### WORK ITEM
Which lines run from the one containing "If the components were already initialized, it" to the end of the listing below? Write them out exactly, both ends included, with nothing else.

### DATA FOR ANALYSIS
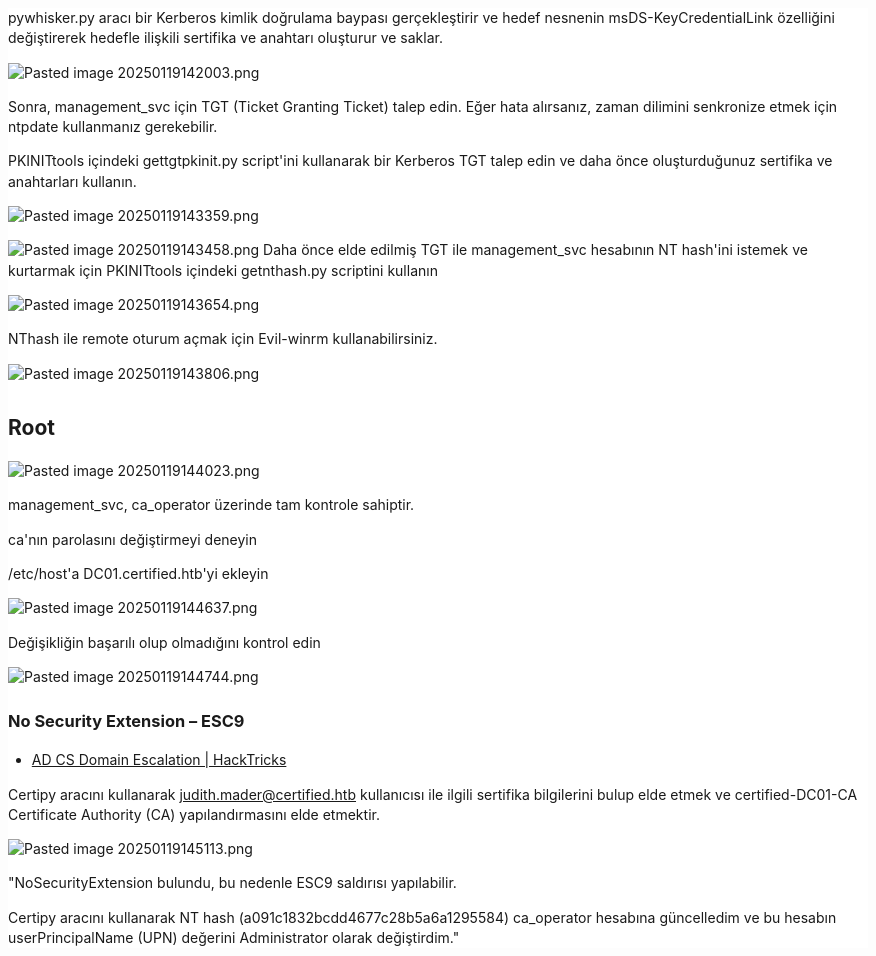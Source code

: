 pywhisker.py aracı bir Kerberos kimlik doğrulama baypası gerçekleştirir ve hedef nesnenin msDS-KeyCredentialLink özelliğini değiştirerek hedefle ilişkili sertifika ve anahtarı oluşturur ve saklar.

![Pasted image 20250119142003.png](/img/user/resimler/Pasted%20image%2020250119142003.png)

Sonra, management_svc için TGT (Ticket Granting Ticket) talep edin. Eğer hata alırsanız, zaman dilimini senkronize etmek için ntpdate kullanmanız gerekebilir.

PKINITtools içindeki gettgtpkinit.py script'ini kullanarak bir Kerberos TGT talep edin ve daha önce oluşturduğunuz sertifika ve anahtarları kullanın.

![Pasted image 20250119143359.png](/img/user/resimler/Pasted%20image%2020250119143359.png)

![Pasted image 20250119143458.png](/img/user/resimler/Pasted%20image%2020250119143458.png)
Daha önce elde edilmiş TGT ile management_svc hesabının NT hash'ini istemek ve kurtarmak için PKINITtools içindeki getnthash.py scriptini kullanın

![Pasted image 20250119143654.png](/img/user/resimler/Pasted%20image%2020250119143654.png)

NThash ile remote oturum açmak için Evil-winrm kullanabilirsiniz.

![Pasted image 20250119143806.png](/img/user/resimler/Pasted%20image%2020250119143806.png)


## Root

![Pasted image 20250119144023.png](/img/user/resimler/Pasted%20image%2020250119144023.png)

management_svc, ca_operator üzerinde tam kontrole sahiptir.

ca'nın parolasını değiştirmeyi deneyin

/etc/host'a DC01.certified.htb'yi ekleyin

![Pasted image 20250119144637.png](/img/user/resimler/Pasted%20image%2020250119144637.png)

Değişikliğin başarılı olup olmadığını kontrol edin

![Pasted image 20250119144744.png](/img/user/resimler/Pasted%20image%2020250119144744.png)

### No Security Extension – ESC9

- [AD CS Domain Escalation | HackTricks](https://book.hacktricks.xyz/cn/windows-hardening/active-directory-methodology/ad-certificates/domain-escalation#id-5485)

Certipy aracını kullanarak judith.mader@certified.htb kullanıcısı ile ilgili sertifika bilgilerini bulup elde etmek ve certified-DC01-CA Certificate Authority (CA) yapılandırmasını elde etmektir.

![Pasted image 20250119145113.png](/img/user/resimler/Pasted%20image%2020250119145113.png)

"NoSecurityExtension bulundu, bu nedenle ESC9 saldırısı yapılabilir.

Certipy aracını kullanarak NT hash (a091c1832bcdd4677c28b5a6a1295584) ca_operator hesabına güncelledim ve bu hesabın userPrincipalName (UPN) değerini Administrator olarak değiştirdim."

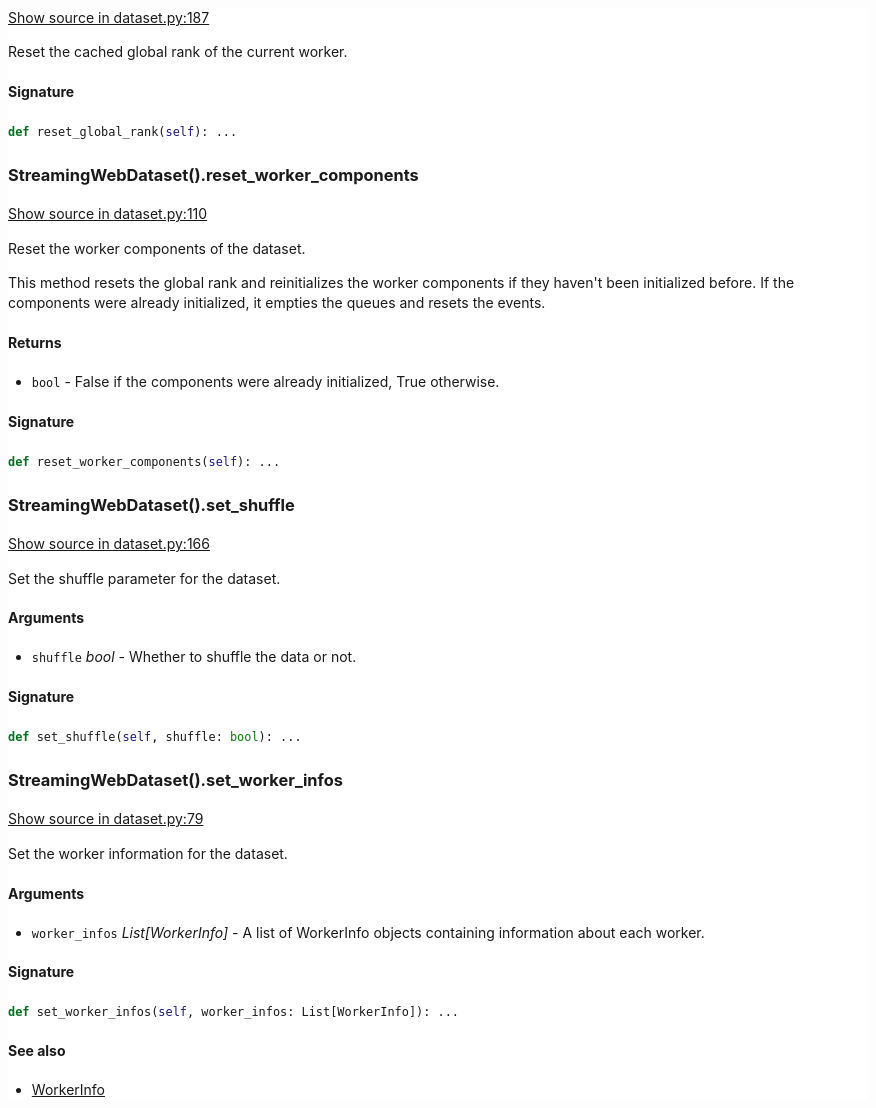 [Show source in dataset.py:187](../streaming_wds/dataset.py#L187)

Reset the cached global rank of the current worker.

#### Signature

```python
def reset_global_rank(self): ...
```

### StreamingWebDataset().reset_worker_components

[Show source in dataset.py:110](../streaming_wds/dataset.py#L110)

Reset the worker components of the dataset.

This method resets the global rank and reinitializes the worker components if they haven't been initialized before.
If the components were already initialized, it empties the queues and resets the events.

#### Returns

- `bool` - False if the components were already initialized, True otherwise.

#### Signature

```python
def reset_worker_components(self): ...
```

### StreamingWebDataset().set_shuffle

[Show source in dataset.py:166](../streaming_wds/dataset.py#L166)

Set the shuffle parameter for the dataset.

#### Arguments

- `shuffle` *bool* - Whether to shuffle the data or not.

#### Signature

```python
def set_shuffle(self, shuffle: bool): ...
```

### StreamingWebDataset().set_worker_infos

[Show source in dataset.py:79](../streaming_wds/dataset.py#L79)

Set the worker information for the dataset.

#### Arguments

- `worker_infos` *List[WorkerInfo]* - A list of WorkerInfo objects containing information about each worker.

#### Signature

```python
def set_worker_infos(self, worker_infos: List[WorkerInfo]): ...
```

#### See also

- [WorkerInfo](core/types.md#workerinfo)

### YOUR RESPONSE
If the components were already initialized, it empties the queues and resets the events.

#### Returns

- `bool` - False if the components were already initialized, True otherwise.

#### Signature

```python
def reset_worker_components(self): ...
```

### StreamingWebDataset().set_shuffle

[Show source in dataset.py:166](../streaming_wds/dataset.py#L166)

Set the shuffle parameter for the dataset.

#### Arguments

- `shuffle` *bool* - Whether to shuffle the data or not.

#### Signature

```python
def set_shuffle(self, shuffle: bool): ...
```

### StreamingWebDataset().set_worker_infos

[Show source in dataset.py:79](../streaming_wds/dataset.py#L79)

Set the worker information for the dataset.

#### Arguments

- `worker_infos` *List[WorkerInfo]* - A list of WorkerInfo objects containing information about each worker.

#### Signature

```python
def set_worker_infos(self, worker_infos: List[WorkerInfo]): ...
```

#### See also

- [WorkerInfo](core/types.md#workerinfo)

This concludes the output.